*** Begin section ***
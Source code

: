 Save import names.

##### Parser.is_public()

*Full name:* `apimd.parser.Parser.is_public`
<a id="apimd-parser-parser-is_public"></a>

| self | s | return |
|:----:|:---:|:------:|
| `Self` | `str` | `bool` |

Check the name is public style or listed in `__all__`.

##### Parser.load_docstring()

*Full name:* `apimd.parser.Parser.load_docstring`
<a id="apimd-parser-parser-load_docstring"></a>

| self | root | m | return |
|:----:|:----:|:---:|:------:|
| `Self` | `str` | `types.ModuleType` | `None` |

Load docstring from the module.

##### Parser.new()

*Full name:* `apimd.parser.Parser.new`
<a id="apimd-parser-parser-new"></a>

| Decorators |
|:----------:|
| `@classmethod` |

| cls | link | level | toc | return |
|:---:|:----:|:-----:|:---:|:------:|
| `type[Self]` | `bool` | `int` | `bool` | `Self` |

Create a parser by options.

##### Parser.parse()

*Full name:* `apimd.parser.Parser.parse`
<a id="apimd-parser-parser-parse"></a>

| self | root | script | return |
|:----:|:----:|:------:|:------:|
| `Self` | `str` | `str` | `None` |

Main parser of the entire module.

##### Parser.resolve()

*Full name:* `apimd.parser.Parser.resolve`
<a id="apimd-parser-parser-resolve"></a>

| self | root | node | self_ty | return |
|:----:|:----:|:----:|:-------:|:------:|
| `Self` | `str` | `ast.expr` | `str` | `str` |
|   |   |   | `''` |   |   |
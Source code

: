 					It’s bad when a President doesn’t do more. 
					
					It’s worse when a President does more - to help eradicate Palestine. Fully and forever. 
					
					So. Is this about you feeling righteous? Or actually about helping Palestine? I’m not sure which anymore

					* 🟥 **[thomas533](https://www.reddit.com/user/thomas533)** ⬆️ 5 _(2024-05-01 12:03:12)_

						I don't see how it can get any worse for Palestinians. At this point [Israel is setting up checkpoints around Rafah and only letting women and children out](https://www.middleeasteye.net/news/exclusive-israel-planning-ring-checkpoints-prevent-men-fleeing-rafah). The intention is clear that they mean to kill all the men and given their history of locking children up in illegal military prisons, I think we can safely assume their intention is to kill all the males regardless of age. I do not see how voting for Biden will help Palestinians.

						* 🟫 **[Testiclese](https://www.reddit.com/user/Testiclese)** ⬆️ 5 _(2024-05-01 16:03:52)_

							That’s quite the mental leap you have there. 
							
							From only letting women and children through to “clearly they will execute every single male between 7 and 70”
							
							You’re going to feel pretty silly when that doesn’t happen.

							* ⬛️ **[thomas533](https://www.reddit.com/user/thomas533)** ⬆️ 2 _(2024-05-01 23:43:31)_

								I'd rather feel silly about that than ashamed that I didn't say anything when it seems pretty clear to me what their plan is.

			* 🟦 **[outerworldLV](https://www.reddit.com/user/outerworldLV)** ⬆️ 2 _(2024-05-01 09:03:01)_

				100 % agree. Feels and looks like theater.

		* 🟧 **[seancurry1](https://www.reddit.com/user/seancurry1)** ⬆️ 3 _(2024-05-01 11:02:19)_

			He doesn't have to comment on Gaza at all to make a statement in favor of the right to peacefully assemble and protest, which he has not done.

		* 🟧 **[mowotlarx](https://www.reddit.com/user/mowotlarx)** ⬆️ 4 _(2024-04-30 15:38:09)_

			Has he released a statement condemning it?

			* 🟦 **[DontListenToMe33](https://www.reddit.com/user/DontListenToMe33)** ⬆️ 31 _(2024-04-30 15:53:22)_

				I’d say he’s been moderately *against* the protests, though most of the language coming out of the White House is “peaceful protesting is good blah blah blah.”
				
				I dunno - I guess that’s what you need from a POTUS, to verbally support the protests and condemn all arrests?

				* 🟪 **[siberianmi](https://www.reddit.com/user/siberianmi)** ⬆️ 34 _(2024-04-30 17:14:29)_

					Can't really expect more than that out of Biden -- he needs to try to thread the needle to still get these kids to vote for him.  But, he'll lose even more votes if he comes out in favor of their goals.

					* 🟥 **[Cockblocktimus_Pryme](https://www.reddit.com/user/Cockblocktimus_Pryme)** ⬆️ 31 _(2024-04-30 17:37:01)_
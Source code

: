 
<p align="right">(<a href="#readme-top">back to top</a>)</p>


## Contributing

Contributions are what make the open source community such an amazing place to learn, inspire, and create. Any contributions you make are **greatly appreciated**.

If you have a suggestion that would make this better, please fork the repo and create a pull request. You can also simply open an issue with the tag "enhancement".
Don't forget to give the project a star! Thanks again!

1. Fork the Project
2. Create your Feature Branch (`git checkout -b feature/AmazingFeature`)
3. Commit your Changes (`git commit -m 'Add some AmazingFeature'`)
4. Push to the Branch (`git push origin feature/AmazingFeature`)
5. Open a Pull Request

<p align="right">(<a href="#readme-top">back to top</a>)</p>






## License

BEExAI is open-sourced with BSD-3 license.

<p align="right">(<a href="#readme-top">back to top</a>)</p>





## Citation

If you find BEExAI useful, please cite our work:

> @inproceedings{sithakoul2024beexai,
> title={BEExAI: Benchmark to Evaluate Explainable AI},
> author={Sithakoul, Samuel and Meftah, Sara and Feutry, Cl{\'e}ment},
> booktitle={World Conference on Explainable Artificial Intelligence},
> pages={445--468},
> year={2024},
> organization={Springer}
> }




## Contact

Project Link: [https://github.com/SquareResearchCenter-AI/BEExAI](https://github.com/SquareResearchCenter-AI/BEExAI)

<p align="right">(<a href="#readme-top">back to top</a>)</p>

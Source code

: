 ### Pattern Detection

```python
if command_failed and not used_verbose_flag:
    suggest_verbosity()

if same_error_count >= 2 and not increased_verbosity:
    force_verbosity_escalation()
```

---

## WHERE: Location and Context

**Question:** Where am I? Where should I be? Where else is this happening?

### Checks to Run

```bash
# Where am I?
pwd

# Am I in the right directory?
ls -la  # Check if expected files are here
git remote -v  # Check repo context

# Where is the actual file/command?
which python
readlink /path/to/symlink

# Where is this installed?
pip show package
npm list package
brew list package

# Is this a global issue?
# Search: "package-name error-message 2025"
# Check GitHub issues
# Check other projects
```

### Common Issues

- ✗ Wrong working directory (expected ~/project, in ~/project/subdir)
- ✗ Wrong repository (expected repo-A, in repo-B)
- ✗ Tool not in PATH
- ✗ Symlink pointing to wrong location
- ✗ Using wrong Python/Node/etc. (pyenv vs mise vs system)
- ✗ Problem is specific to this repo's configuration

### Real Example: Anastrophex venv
*** End section ***
Exercise requirements:
All of the material is to be written out exactly.

Result for this task:
Source code

: Save import names.

##### Parser.is_public()

*Full name:* `apimd.parser.Parser.is_public`
<a id="apimd-parser-parser-is_public"></a>

| self | s | return |
|:----:|:---:|:------:|
| `Self` | `str` | `bool` |

Check the name is public style or listed in `__all__`.

##### Parser.load_docstring()

*Full name:* `apimd.parser.Parser.load_docstring`
<a id="apimd-parser-parser-load_docstring"></a>

| self | root | m | return |
|:----:|:----:|:---:|:------:|
| `Self` | `str` | `types.ModuleType` | `None` |

Load docstring from the module.

##### Parser.new()

*Full name:* `apimd.parser.Parser.new`
<a id="apimd-parser-parser-new"></a>

| Decorators |
|:----------:|
| `@classmethod` |

| cls | link | level | toc | return |
|:---:|:----:|:-----:|:---:|:------:|
| `type[Self]` | `bool` | `int` | `bool` | `Self` |

Create a parser by options.

##### Parser.parse()

*Full name:* `apimd.parser.Parser.parse`
<a id="apimd-parser-parser-parse"></a>

| self | root | script | return |
|:----:|:----:|:------:|:------:|
| `Self` | `str` | `str` | `None` |

Main parser of the entire module.

##### Parser.resolve()

*Full name:* `apimd.parser.Parser.resolve`
<a id="apimd-parser-parser-resolve"></a>

| self | root | node | self_ty | return |
|:----:|:----:|:----:|:-------:|:------:|
| `Self` | `str` | `ast.expr` | `str` | `str` |
|   |   |   | `''` |   |   |
Source code

: 					It’s bad when a President doesn’t do more. 
					
					It’s worse when a President does more - to help eradicate Palestine. Fully and forever. 
					
					So. Is this about you feeling righteous? Or actually about helping Palestine? I’m not sure which anymore

					* 🟥 **[thomas533](https://www.reddit.com/user/thomas533)** ⬆️ 5 _(2024-05-01 12:03:12)_

						I don't see how it can get any worse for Palestinians. At this point [Israel is setting up checkpoints around Rafah and only letting women and children out](https://www.middleeasteye.net/news/exclusive-israel-planning-ring-checkpoints-prevent-men-fleeing-rafah). The intention is clear that they mean to kill all the men and given their history of locking children up in illegal military prisons, I think we can safely assume their intention is to kill all the males regardless of age. I do not see how voting for Biden will help Palestinians.

						* 🟫 **[Testiclese](https://www.reddit.com/user/Testiclese)** ⬆️ 5 _(2024-05-01 16:03:52)_

							That’s quite the mental leap you have there. 
							
							From only letting women and children through to “clearly they will execute every single male between 7 and 70”
							
							You’re going to feel pretty silly when that doesn’t happen.

							* ⬛️ **[thomas533](https://www.reddit.com/user/thomas533)** ⬆️ 2 _(2024-05-01 23:43:31)_

								I'd rather feel silly about that than ashamed that I didn't say anything when it seems pretty clear to me what their plan is.

			* 🟦 **[outerworldLV](https://www.reddit.com/user/outerworldLV)** ⬆️ 2 _(2024-05-01 09:03:01)_

				100 % agree. Feels and looks like theater.

		* 🟧 **[seancurry1](https://www.reddit.com/user/seancurry1)** ⬆️ 3 _(2024-05-01 11:02:19)_

			He doesn't have to comment on Gaza at all to make a statement in favor of the right to peacefully assemble and protest, which he has not done.

		* 🟧 **[mowotlarx](https://www.reddit.com/user/mowotlarx)** ⬆️ 4 _(2024-04-30 15:38:09)_

			Has he released a statement condemning it?

			* 🟦 **[DontListenToMe33](https://www.reddit.com/user/DontListenToMe33)** ⬆️ 31 _(2024-04-30 15:53:22)_

				I’d say he’s been moderately *against* the protests, though most of the language coming out of the White House is “peaceful protesting is good blah blah blah.”
				
				I dunno - I guess that’s what you need from a POTUS, to verbally support the protests and condemn all arrests?

				* 🟪 **[siberianmi](https://www.reddit.com/user/siberianmi)** ⬆️ 34 _(2024-04-30 17:14:29)_

					Can't really expect more than that out of Biden -- he needs to try to thread the needle to still get these kids to vote for him.  But, he'll lose even more votes if he comes out in favor of their goals.

					* 🟥 **[Cockblocktimus_Pryme](https://www.reddit.com/user/Cockblocktimus_Pryme)** ⬆️ 31 _(2024-04-30 17:37:01)_
Source code

: 
<p align="right">(<a href="#readme-top">back to top</a>)</p>


## Contributing

Contributions are what make the open source community such an amazing place to learn, inspire, and create. Any contributions you make are **greatly appreciated**.

If you have a suggestion that would make this better, please fork the repo and create a pull request. You can also simply open an issue with the tag "enhancement".
Don't forget to give the project a star! Thanks again!

1. Fork the Project
2. Create your Feature Branch (`git checkout -b feature/AmazingFeature`)
3. Commit your Changes (`git commit -m 'Add some AmazingFeature'`)
4. Push to the Branch (`git push origin feature/AmazingFeature`)
5. Open a Pull Request

<p align="right">(<a href="#readme-top">back to top</a>)</p>






## License

BEExAI is open-sourced with BSD-3 license.

<p align="right">(<a href="#readme-top">back to top</a>)</p>





## Citation

If you find BEExAI useful, please cite our work:

> @inproceedings{sithakoul2024beexai,
> title={BEExAI: Benchmark to Evaluate Explainable AI},
> author={Sithakoul, Samuel and Meftah, Sara and Feutry, Cl{\'e}ment},
> booktitle={World Conference on Explainable Artificial Intelligence},
> pages={445--468},
> year={2024},
> organization={Springer}
> }




## Contact

Project Link: [https://github.com/SquareResearchCenter-AI/BEExAI](https://github.com/SquareResearchCenter-AI/BEExAI)

<p align="right">(<a href="#readme-top">back to top</a>)</p>

Source code

: ### Pattern Detection

```python
if command_failed and not used_verbose_flag:
    suggest_verbosity()

if same_error_count >= 2 and not increased_verbosity:
    force_verbosity_escalation()
```

---

## WHERE: Location and Context

**Question:** Where am I? Where should I be? Where else is this happening?

### Checks to Run

```bash
# Where am I?
pwd

# Am I in the right directory?
ls -la  # Check if expected files are here
git remote -v  # Check repo context

# Where is the actual file/command?
which python
readlink /path/to/symlink

# Where is this installed?
pip show package
npm list package
brew list package

# Is this a global issue?
# Search: "package-name error-message 2025"
# Check GitHub issues
# Check other projects
```

### Common Issues

- ✗ Wrong working directory (expected ~/project, in ~/project/subdir)
- ✗ Wrong repository (expected repo-A, in repo-B)
- ✗ Tool not in PATH
- ✗ Symlink pointing to wrong location
- ✗ Using wrong Python/Node/etc. (pyenv vs mise vs system)
- ✗ Problem is specific to this repo's configuration

### Real Example: Anastrophex venv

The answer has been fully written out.